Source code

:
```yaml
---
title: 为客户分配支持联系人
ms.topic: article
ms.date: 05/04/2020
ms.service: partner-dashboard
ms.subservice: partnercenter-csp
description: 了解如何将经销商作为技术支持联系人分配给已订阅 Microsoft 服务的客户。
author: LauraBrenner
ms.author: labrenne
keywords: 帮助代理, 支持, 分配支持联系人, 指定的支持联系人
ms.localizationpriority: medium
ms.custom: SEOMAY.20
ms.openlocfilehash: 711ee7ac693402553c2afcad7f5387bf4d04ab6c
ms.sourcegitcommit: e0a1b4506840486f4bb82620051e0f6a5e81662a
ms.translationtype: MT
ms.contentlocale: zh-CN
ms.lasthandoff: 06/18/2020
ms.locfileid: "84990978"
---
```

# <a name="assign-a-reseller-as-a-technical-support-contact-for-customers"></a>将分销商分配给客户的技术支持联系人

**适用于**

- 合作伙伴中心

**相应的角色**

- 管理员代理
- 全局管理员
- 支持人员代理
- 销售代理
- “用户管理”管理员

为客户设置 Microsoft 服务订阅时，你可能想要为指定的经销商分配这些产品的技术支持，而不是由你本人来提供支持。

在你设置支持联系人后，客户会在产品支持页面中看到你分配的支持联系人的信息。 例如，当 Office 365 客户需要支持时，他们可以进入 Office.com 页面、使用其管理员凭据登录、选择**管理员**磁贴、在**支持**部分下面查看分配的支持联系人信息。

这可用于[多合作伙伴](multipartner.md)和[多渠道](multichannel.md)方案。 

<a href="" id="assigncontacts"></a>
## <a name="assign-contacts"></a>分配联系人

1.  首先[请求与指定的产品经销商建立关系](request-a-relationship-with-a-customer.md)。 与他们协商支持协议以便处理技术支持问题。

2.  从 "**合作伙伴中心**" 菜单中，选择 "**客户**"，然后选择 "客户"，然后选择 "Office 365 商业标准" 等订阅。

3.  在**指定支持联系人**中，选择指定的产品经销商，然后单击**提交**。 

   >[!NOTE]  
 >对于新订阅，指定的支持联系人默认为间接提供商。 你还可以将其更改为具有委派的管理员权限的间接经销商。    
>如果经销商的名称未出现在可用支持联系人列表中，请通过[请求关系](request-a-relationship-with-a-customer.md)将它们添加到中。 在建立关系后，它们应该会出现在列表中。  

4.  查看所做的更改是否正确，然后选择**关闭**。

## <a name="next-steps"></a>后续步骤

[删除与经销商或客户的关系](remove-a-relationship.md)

## [Task details]
Above are some records. Copy each of their lines that holds the string "Microsoft".

## [Solved exercise]
description: 了解如何将经销商作为技术支持联系人分配给已订阅 Microsoft 服务的客户。
为客户设置 Microsoft 服务订阅时，你可能想要为指定的经销商分配这些产品的技术支持，而不是由你本人来提供支持。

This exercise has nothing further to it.